L’importanza di sbagliare foto

Herbert Bayard Swope (1882-1958), editore e giornalista americano, il primo vincitore di un premio Pulitzer, sosteneva di non poter fornire una formula sicura per il successo, “ma posso darvene una per il fallimento: cercate sempre di accontentare tutti“!

Non si riuscirà mai a ottenere nulla nella vita, se ci si chiederà continuamente se quel che stiamo per dire o per fare scontenterà qualcuno perché, puoi starne certo, qualcuno resterà di sicuro scontento. Perciò, spesso, ci accontentiamo di compromessi al ribasso che scontentano tutti, ma non molto, solo un po’. Che dal mio punto di vista è un fallimento ancor più grande.

Viviamo d’altra parte in un mondo che ha paura della mancanza di consenso, che teme come la peste l’opposizione e il confronto, che preferisce sembrare vile e inattivo piuttosto che prendere una posizione chiara e attirarsi le ire di chi la pensa diversamente. E a placare la paura non basta il plauso di coloro che saranno d’accordo.
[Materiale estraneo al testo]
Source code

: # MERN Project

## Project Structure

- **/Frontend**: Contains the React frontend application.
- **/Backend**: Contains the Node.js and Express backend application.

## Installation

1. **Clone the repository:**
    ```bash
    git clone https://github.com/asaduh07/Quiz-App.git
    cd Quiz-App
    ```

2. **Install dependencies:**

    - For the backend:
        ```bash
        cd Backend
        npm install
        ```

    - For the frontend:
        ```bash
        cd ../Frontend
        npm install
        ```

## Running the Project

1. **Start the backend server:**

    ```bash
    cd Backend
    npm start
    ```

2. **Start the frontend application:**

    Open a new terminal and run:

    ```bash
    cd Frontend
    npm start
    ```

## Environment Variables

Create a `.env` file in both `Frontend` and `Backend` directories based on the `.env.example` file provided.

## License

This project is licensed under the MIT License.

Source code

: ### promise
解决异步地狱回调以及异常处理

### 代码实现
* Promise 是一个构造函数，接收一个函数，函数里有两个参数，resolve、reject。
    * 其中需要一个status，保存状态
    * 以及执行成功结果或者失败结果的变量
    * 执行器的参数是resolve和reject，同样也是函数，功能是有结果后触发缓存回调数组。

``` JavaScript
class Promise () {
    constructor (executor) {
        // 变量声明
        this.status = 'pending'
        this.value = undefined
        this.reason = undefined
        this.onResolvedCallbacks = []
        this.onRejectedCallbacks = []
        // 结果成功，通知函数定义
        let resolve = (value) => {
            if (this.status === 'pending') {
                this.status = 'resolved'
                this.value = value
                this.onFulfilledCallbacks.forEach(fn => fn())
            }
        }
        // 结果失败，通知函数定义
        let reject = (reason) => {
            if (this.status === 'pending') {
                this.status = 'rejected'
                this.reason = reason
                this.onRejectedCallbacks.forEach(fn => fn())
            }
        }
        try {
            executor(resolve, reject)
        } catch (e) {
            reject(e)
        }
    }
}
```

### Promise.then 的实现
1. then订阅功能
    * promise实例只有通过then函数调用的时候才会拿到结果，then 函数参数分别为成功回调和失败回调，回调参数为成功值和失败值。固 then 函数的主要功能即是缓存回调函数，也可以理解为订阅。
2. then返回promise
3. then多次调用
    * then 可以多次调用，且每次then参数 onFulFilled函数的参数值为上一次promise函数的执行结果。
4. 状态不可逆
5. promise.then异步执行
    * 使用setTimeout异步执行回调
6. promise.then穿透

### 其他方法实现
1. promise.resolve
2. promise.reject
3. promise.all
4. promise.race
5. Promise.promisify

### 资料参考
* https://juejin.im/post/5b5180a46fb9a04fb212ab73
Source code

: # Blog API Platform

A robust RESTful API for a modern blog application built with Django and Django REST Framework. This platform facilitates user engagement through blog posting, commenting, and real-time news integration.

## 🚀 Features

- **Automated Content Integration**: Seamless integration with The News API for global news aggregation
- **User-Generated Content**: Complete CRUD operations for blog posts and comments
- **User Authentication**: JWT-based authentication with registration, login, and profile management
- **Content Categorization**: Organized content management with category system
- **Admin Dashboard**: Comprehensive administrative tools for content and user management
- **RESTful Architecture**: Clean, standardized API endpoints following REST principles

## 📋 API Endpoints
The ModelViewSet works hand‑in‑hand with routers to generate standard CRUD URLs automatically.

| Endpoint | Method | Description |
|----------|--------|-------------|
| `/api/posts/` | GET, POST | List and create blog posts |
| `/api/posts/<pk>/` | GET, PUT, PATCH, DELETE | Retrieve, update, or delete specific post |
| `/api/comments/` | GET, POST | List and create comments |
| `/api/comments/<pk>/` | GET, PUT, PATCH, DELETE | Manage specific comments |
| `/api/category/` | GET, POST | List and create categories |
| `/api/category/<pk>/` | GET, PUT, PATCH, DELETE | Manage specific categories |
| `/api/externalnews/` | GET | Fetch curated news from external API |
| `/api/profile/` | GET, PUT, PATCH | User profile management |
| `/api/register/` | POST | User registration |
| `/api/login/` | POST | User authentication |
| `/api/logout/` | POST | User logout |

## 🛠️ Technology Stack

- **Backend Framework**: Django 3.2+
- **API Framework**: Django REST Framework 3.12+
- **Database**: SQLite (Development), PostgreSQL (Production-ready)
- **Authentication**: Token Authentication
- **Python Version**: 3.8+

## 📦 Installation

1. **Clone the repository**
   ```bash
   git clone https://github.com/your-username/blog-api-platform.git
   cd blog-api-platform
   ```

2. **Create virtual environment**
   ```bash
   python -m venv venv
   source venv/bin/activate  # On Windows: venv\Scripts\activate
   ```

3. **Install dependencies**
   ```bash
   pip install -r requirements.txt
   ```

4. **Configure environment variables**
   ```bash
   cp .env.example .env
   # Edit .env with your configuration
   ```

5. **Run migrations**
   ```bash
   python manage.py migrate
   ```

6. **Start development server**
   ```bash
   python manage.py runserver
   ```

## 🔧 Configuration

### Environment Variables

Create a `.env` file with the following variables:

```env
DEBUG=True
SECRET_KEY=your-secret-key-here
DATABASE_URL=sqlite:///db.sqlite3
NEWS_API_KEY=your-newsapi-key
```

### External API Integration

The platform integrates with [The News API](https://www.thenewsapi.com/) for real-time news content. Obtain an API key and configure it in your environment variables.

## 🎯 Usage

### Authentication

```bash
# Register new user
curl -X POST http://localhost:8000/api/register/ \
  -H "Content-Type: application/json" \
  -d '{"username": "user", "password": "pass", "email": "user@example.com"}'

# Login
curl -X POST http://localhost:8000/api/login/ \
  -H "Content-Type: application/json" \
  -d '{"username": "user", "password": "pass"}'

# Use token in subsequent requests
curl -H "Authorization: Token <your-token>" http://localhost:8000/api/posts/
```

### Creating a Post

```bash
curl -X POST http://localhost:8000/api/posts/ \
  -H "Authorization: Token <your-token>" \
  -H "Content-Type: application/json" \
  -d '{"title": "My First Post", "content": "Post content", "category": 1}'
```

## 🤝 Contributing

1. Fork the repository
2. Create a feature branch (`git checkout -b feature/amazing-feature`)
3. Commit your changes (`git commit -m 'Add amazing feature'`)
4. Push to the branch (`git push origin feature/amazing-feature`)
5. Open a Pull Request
Questo, che vale per la politica e per la vita quotidiana, vale anche per la fotografia e l’arte in generale. Tutti coloro che condividono le foto online, organizzano mostre personali o partecipano a concorsi cercano di tenersi ben dentro la media, che vuol dire: rispettare le regole della composizione e dell’esposizione, scegliere soggetti non controversi, preferire modalità che tutti o quasi siano in grado di comprendere. La media, insomma, secondo la logica eterna (ma profondamente sbagliata) che “in medio stat virtus“.

Oramai il pubblico si è formato su questa linea di comportamento, ha adattato il proprio modo di guardare alla fotografia secondo queste norme che da sempre vengono rispettate, e quando arriva qualcuno che le infrange – se non ben supportato da un esercito di critici e mercanti d’arte – il risultato è di far sentire l’autore “un fallito”, se non un incapace, qualcuno che non conosce quelle regole che sta infrangendo.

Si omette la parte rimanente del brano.